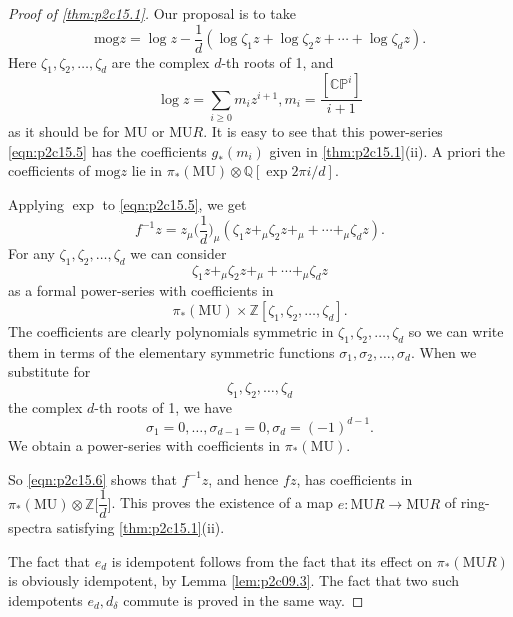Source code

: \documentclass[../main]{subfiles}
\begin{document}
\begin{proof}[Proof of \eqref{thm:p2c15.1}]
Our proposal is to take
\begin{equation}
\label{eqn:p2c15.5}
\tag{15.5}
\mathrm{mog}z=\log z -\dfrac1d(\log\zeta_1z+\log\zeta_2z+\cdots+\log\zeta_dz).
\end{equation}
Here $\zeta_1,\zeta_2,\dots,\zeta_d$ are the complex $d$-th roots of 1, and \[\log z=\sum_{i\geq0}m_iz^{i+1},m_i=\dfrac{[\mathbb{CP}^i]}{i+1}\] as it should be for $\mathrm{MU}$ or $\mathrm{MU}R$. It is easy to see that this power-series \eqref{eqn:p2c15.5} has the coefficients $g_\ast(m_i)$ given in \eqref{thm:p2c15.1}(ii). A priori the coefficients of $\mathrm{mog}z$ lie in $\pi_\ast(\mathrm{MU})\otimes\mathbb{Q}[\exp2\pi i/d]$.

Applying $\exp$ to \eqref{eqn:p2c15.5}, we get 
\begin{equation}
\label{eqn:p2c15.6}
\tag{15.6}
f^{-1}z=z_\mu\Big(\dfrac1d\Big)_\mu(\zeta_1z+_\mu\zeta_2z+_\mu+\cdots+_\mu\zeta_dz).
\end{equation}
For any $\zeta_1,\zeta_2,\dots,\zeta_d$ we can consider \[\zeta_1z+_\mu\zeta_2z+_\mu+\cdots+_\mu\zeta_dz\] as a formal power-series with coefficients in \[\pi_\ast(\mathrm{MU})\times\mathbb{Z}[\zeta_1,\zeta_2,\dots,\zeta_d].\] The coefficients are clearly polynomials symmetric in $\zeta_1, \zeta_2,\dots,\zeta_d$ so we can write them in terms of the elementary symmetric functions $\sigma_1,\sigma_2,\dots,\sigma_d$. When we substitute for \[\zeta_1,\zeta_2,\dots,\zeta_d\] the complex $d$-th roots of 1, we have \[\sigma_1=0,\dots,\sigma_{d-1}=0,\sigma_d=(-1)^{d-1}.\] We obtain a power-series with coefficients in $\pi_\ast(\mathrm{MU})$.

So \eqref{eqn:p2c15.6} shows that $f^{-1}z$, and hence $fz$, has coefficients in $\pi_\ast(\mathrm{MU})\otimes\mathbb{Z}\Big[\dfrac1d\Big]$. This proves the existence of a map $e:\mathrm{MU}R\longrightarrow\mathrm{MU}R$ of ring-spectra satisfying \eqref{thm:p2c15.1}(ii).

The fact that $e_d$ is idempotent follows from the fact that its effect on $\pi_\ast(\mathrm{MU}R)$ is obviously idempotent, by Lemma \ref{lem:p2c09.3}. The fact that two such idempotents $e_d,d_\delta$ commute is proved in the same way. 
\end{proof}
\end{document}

• • • • • • •

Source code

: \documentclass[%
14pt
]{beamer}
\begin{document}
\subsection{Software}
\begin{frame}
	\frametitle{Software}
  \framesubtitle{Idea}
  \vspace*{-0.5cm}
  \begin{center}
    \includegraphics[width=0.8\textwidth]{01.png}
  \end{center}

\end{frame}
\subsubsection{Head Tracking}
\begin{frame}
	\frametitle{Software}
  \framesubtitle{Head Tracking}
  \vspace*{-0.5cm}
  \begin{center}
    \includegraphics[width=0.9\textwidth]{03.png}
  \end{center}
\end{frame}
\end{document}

• • • • • • •

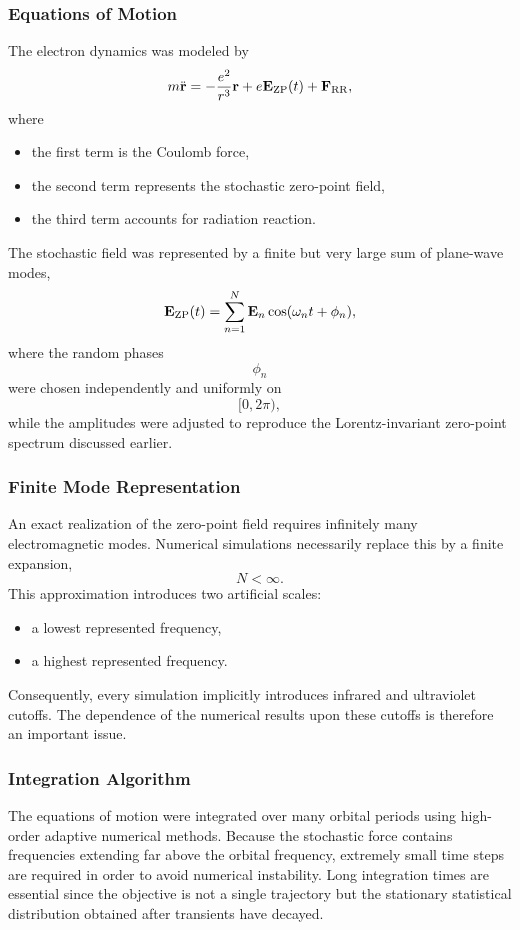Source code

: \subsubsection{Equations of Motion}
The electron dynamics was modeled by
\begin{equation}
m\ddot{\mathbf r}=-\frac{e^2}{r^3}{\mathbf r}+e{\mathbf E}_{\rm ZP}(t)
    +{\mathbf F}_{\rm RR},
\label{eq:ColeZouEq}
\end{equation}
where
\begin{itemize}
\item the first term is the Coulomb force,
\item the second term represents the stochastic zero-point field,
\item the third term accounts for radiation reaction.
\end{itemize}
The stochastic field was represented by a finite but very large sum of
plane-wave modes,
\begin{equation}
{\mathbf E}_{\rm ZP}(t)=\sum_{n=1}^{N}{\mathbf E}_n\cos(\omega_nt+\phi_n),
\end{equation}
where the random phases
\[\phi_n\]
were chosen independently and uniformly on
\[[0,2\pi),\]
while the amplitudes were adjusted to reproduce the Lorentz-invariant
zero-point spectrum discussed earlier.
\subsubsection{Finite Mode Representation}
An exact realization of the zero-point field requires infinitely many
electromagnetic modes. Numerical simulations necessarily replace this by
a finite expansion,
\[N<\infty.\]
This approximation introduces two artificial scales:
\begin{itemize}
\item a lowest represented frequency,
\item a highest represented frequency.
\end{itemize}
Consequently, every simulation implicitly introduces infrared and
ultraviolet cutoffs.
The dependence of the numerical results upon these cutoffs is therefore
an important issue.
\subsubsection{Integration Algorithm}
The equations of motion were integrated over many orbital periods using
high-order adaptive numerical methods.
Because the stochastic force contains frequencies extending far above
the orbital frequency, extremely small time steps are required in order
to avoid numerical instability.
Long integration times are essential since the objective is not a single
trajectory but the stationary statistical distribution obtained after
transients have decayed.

• • • • • • •

Copy all lines of the records in which the string "width" can be found.

    \includegraphics[width=0.8\textwidth]{01.png}
    \includegraphics[width=0.9\textwidth]{03.png}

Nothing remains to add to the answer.